--- Goal of the exercise ---
The answer must be a single number: the count of lines in these records that hold "query".

--- Dataset records ---

◆ ◆ ◆ ◆ ◆

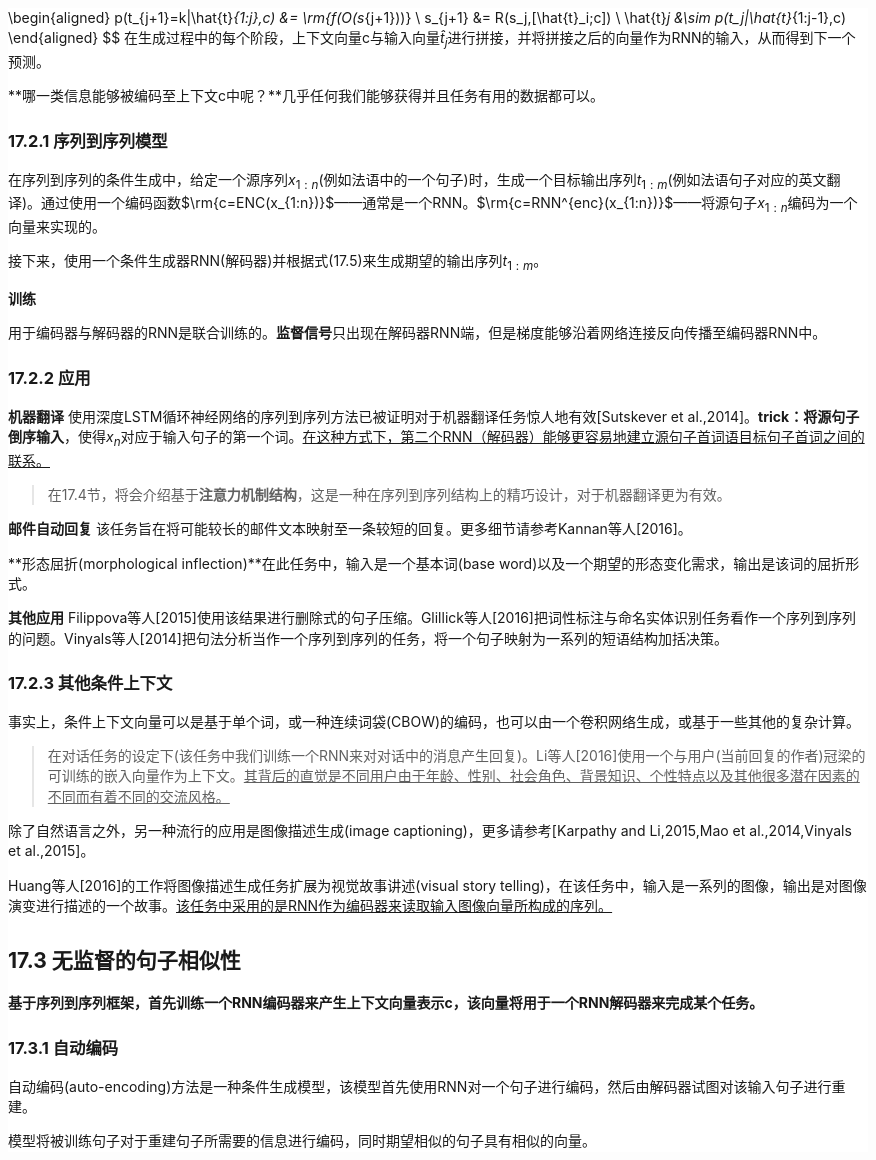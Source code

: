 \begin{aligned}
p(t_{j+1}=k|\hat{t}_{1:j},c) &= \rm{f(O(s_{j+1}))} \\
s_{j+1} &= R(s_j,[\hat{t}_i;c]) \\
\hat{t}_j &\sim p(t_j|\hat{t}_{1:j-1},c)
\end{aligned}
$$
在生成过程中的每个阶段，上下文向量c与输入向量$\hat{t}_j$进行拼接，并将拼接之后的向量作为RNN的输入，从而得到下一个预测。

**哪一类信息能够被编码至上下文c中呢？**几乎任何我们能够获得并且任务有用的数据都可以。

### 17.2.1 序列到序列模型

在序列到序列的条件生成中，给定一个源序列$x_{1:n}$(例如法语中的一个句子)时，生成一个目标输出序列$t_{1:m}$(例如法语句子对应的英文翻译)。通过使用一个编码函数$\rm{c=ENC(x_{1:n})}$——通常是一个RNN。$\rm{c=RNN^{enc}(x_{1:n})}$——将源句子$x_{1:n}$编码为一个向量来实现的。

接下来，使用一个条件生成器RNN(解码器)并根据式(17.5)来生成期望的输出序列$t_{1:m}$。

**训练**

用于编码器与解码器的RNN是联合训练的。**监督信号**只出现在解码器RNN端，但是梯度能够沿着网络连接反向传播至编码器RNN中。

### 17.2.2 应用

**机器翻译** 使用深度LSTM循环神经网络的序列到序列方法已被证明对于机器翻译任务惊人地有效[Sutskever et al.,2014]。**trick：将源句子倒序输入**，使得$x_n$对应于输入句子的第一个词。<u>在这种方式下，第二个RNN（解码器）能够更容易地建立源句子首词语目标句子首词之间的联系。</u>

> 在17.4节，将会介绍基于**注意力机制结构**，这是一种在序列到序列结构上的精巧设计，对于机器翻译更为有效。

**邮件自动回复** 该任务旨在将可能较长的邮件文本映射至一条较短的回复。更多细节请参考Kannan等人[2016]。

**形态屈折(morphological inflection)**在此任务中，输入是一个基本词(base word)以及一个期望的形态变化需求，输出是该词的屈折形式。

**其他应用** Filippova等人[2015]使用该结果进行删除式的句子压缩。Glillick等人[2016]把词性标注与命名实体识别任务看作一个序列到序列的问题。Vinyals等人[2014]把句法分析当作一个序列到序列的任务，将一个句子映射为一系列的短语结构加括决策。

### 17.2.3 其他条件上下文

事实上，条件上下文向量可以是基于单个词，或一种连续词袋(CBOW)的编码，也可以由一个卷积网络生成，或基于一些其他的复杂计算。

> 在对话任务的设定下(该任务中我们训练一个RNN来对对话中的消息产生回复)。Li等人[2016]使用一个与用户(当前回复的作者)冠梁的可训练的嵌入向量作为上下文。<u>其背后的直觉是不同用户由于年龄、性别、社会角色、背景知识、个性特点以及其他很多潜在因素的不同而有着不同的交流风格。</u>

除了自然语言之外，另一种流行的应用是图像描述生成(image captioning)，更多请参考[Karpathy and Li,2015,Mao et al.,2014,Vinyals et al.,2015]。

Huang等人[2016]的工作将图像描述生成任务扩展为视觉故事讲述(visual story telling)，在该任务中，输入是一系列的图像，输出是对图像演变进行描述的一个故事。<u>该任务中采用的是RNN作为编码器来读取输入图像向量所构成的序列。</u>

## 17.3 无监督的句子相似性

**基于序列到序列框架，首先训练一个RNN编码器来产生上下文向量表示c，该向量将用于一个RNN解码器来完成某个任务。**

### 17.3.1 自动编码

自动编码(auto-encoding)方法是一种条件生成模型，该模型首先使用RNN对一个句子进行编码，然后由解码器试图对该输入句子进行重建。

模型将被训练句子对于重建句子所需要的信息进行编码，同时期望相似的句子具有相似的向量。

◆ ◆ ◆ ◆ ◆

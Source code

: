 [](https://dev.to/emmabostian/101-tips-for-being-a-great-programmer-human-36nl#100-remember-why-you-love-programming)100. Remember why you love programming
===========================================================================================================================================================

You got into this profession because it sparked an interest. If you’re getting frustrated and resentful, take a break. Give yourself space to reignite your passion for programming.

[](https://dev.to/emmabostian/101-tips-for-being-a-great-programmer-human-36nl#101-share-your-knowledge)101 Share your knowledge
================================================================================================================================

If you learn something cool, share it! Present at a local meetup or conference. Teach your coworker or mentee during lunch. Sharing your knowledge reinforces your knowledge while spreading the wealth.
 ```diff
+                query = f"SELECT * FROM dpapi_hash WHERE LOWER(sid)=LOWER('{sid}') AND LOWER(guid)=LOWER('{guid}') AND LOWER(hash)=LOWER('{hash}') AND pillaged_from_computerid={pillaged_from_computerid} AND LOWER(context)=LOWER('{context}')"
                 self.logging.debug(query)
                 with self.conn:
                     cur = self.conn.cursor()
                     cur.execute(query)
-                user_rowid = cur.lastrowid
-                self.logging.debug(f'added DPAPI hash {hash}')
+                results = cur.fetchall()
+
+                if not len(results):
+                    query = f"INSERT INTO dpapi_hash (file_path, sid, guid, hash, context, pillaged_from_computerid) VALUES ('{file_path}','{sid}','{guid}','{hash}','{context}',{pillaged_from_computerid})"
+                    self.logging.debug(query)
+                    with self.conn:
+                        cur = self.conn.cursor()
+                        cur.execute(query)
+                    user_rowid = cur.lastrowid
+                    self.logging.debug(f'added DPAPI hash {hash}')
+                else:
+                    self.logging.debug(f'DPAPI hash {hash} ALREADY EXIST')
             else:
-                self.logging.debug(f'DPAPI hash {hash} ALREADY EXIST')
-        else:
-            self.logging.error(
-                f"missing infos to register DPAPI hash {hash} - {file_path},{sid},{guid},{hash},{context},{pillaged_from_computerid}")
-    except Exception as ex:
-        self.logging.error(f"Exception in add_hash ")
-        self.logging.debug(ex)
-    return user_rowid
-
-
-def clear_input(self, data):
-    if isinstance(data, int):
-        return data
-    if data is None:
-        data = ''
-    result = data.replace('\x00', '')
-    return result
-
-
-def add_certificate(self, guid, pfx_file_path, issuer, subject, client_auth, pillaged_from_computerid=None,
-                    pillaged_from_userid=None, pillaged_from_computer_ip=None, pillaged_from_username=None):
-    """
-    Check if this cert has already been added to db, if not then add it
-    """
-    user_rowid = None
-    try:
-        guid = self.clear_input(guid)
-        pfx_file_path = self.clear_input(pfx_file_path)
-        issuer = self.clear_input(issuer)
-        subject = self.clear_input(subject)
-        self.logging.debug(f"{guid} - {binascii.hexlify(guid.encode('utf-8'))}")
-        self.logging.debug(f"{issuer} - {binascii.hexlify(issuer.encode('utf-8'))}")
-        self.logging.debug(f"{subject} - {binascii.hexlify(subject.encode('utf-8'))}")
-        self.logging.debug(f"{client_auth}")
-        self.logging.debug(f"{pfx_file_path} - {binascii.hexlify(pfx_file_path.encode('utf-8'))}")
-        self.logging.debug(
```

◆ ◆ ◆ ◆ ◆

--- Exercise answer ---
6